As an LIE and an Ni subtype Si is particularly vulnerable to me. So it's pretty standard though, an inability to rest, an inner restlessness. A constant drive for change. Although I will say that I do enjoy pleasurable sensations, it's just not something I will willfully seek out. It's more like, "Oh! A delicious cookie, what a fortunate find. *proceeds to munch on cookie*". I find this is where an Se ego really helps. Se is my mobilizing function and Se egos do exactly that. They mobilize me and get me out from planning stage to action stage to rock and roll and kick some bum. :smile:


----------



## Lord Fenix Wulfheart

Something else I found valuable in that other forum

"Ti PoLR is mostly about focusing in the way you understand things (how they are connected through Fi) rather than what things actually are. Ti PoLRs often get pissed off when they are pointed out that their long descriptions about something actually have a short, single word name.

Symbolic understanding of things is mostly a Ti thing. Ti PoLRs, being weak at describing things using symbols, usually try to give as much information as possible without any kind of associated structure. This confuses Ti types (specially Ti dominants) because they are not used to deal with raw data. Ti PoLRs often feel symbols are too restricting and that they don't convey all the details. This is often true, though not to the extent the Ti PoLR thinks.

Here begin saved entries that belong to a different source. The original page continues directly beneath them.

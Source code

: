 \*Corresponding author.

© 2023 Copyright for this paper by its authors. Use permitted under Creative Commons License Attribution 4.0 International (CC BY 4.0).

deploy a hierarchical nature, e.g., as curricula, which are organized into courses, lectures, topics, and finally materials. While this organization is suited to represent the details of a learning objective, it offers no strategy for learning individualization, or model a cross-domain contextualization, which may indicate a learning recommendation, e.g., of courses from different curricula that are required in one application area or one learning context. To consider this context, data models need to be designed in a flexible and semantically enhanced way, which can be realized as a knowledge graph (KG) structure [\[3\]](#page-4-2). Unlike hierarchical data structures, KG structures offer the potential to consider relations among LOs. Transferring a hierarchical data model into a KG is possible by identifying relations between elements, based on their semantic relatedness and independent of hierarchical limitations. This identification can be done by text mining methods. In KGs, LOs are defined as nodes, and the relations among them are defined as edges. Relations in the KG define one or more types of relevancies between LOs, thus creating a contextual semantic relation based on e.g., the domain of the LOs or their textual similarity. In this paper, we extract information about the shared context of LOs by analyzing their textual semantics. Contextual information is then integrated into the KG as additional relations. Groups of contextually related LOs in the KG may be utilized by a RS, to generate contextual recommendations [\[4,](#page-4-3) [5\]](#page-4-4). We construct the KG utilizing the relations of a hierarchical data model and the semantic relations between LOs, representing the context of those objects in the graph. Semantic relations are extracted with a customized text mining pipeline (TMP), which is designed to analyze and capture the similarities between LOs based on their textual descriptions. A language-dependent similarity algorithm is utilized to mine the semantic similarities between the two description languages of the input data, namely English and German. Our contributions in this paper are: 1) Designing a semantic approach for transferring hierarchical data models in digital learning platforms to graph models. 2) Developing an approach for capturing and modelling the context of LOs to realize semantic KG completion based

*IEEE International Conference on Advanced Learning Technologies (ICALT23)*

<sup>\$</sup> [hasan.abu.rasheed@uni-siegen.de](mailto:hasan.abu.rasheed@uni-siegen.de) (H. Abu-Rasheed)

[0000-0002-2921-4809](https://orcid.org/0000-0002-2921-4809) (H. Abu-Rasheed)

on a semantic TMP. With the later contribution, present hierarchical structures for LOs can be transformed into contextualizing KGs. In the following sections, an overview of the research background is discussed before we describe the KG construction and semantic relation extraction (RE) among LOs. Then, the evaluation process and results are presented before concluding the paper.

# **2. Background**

A real life example would be a SEE girl I know. She sleeps with many men, mostly to get material things such as money, cars, etc. The definition of a woman who exchanges sex for commercial gain is a prostitute. However, she wrongly believes that her circumstances make her something else, but not a prostitute. That negation of a general category and stubbornness to insist that minor details make up for a qualitative change is the manifestation of the Ti PoLR. "


----------



## Regnum

I self-type as IEI. Te POLR and Ti HA manifests as a need to have a consistent system of principles rather than an accurate collection of facts. In my interactions with my supervisor LIE, I have noticed that I will state some principle which they will suddenly contradict with a fact, putting me on the spot and forcing me to cover up the discrepancy with an explanation about how that fact really is consistent with my principle lol.


----------



## Entropic

Scoobyscoob said:


> Um so... sorry everyone. I goofed a bit. Turns out I'm actually an LIE so Si is my PoLR, which makes a *TON* more sense to me than Ti-PoLR.
> 
> As an LIE and an Ni subtype Si is particularly vulnerable to me. So it's pretty standard though, an inability to rest, an inner restlessness. A constant drive for change. Although I will say that I do enjoy pleasurable sensations, it's just not something I will willfully seek out. It's more like, "Oh! A delicious cookie, what a fortunate find. *proceeds to munch on cookie*". I find this is where an Se ego really helps. Se is my mobilizing function and Se egos do exactly that. They mobilize me and get me out from planning stage to action stage to rock and roll and kick some bum. :smile:


An honest suggestion, but I think you're Ti DS.



Fenix Wulfheart said:


> Something else I found valuable in that other forum
> 
> "Ti PoLR is mostly about focusing in the way you understand things (how they are connected through Fi) rather than what things actually are. Ti PoLRs often get pissed off when they are pointed out that their long descriptions about something actually have a short, single word name.
> 
> Symbolic understanding of things is mostly a Ti thing. Ti PoLRs, being weak at describing things using symbols, usually try to give as much information as possible without any kind of associated structure. This confuses Ti types (specially Ti dominants) because they are not used to deal with raw data. Ti PoLRs often feel symbols are too restricting and that they don't convey all the details. This is often true, though not to the extent the Ti PoLR thinks.
> 
> *A real life example would be a SEE girl I know. She sleeps with many men, mostly to get material things such as money, cars, etc. The definition of a woman who exchanges sex for commercial gain is a prostitute. However, she wrongly believes that her circumstances make her something else, but not a prostitute. That negation of a general category and stubbornness to insist that minor details make up for a qualitative change is the manifestation of the Ti PoLR.* "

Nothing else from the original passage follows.